Once an evaluation is completed, you can visualize overall results in the Dashboard and analyze individual outcomes in the Attack Set detail view.

This document explains how to read and explore results from the Dashboard after an Auto Red Teaming or Benchmark execution has completed.

Through this tutorial, you will be able to:

  • Compare Attack Success Rates (ASR) across multiple target models at a glance
  • Select a specific model to analyze detailed metrics and vulnerable areas
  • Filter results by Attack Set to improve comparison accuracy
  • Inspect actual attack–response results at the individual Seed level

Dashboard Overview — ASR by Target Model

After evaluation is complete, navigate to Task Detail → Dashboard.

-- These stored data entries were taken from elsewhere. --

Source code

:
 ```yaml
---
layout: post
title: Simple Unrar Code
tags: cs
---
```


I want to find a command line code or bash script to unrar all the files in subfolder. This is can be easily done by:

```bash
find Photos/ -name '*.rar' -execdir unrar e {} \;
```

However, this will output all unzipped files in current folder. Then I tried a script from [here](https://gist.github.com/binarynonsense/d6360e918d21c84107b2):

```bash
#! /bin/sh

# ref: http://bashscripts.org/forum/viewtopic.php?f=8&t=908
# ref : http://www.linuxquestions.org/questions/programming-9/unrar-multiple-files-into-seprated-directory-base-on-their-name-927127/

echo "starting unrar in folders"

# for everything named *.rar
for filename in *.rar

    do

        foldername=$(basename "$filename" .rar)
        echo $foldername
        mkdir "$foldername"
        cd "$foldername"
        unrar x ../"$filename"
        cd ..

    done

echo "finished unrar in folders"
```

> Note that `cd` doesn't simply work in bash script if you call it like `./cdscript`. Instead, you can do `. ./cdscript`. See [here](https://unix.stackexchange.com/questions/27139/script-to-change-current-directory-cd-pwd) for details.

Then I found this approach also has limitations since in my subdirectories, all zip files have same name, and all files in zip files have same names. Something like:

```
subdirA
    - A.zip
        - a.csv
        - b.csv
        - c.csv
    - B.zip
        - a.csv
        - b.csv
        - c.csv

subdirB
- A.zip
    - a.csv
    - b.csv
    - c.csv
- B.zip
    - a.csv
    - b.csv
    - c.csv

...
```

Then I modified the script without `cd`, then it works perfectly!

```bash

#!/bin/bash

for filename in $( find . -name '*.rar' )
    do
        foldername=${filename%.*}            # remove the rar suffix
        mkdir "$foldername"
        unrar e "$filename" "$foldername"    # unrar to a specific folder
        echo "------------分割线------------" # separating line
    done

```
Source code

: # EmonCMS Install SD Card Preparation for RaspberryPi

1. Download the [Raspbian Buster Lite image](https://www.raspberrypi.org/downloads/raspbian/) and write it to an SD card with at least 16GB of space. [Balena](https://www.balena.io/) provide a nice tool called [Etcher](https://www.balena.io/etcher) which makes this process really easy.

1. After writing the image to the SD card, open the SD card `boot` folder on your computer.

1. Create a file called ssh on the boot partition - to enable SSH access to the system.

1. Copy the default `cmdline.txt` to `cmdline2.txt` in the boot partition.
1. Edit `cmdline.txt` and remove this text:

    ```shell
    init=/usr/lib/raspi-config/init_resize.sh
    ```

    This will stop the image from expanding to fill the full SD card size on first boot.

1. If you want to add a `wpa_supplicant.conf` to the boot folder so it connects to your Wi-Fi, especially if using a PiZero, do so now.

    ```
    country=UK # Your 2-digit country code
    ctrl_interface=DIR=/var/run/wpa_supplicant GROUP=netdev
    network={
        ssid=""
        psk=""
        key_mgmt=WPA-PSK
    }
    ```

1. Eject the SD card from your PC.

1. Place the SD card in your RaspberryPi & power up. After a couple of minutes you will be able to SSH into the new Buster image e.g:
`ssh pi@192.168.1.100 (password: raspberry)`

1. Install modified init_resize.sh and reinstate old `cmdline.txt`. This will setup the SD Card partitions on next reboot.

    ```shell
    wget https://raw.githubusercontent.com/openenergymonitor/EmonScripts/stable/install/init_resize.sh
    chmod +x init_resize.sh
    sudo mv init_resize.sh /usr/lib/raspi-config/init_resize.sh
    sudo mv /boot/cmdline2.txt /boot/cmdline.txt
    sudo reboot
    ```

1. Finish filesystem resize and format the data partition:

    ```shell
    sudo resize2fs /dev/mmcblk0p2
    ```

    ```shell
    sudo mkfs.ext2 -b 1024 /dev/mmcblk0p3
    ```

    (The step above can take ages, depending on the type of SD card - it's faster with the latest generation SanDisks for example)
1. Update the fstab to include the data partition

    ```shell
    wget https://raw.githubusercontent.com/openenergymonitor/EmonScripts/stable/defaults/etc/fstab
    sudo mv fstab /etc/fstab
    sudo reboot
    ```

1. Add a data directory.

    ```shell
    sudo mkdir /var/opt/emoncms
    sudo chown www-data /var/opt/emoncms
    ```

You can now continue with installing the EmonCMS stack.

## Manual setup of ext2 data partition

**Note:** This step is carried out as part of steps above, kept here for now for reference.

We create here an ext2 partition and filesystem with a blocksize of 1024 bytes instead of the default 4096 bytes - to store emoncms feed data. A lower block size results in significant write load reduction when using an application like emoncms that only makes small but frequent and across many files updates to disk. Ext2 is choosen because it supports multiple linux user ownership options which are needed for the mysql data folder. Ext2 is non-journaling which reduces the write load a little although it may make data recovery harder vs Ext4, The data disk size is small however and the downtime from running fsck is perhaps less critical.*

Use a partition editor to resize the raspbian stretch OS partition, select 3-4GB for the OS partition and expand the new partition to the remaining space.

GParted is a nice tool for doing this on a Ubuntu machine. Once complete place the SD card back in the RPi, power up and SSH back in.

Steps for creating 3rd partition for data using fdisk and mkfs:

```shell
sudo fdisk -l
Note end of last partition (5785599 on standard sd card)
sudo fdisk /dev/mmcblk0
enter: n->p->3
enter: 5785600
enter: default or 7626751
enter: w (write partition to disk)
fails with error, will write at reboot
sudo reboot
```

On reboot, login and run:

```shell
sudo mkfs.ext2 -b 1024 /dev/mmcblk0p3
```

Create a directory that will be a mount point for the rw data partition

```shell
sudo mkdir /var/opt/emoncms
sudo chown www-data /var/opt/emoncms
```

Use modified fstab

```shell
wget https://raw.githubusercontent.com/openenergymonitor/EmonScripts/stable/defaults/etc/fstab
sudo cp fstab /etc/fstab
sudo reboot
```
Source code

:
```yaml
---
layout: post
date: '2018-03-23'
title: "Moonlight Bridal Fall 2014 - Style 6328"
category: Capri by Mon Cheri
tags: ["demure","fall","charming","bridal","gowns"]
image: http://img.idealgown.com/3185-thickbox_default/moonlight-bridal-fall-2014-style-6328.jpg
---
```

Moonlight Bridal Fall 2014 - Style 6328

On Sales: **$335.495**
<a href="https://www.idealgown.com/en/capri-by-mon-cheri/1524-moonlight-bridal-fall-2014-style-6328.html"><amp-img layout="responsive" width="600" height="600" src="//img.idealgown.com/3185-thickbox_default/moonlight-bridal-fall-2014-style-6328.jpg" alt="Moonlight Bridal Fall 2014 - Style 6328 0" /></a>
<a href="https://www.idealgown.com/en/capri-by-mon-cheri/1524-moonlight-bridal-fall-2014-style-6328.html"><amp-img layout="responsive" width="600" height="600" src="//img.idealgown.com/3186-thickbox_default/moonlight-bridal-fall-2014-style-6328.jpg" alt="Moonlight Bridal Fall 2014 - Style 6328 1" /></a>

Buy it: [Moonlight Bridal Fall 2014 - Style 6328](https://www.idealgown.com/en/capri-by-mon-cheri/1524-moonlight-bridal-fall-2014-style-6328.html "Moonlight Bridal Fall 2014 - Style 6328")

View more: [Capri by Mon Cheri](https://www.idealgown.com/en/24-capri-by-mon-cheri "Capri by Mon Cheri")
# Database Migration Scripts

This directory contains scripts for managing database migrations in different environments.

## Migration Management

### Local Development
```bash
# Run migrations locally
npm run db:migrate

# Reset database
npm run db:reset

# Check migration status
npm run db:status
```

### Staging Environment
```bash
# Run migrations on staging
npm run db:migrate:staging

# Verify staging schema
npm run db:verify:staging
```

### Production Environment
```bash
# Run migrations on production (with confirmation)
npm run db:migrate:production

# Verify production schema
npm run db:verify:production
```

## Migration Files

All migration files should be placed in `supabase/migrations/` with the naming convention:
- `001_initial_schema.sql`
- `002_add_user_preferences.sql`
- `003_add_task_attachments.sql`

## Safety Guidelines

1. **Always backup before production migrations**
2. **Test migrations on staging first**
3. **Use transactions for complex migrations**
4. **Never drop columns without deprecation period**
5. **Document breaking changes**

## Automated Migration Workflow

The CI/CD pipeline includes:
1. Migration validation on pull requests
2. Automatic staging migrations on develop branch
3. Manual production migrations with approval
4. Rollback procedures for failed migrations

The Dashboard aggregates results at the Attack Set level, allowing comparison of multiple target models evaluated using the same Attack Set.

The first section displayed is the Attack Success Rate (ASR) by Target Model chart, which provides a quick, high-level view of overall results.

💡 If no Attack Set is selected
All relevant results executed within the current workspace are summarized and displayed.


1. Filters and Chart


① Select Attack Set

Use the top filter to select the Attack Set you want to analyze.

② ASR by Model Chart

The Attack Success Rate for each model included in the selected Attack Set is displayed as a chart.
Clicking a model in the chart reveals detailed metrics for that model in the section below.


2. Run Summary for Selected Model


MetricDescription
Attack Success Rate (ASR)Percentage of successful attacks
Average Runs per SeedAverage number of iterations per Seed
Average Attack ScoreAverage attack score
Total CostTotal execution cost
Total Run TimeTotal execution time

3. Model-Level Metrics — Judge / Scorer Tabs

Below the Run Summary, metrics are further broken down by Risk Taxonomy and Strategy.
By default, the Judge tab is selected, but you can switch to the Scorer tab as needed.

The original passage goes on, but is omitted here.